Your assignment -
All that is needed is every line of the listing below that has "NBIC".
• • •
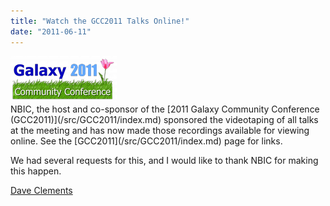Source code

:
 ```yaml
---
title: "Watch the GCC2011 Talks Online!"
date: "2011-06-11"
---
```

<div class='right'><a href='/src/GCC2011/index.md'><img src="/src/events/gcc2011LogoShort170.png" /></a></div>
NBIC, the host and co-sponsor of the [2011 Galaxy Community Conference (GCC2011)](/src/GCC2011/index.md) sponsored the videotaping of all talks at the meeting and has now made those recordings available for viewing online.  See the [GCC2011](/src/GCC2011/index.md) page for links.

We had several requests for this, and I would like to thank NBIC for making this happen.

[Dave Clements](/src/people/dave-clements/index.md)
• • •
Written answer -
NBIC, the host and co-sponsor of the [2011 Galaxy Community Conference (GCC2011)](/src/GCC2011/index.md) sponsored the videotaping of all talks at the meeting and has now made those recordings available for viewing online.  See the [GCC2011](/src/GCC2011/index.md) page for links.
We had several requests for this, and I would like to thank NBIC for making this happen.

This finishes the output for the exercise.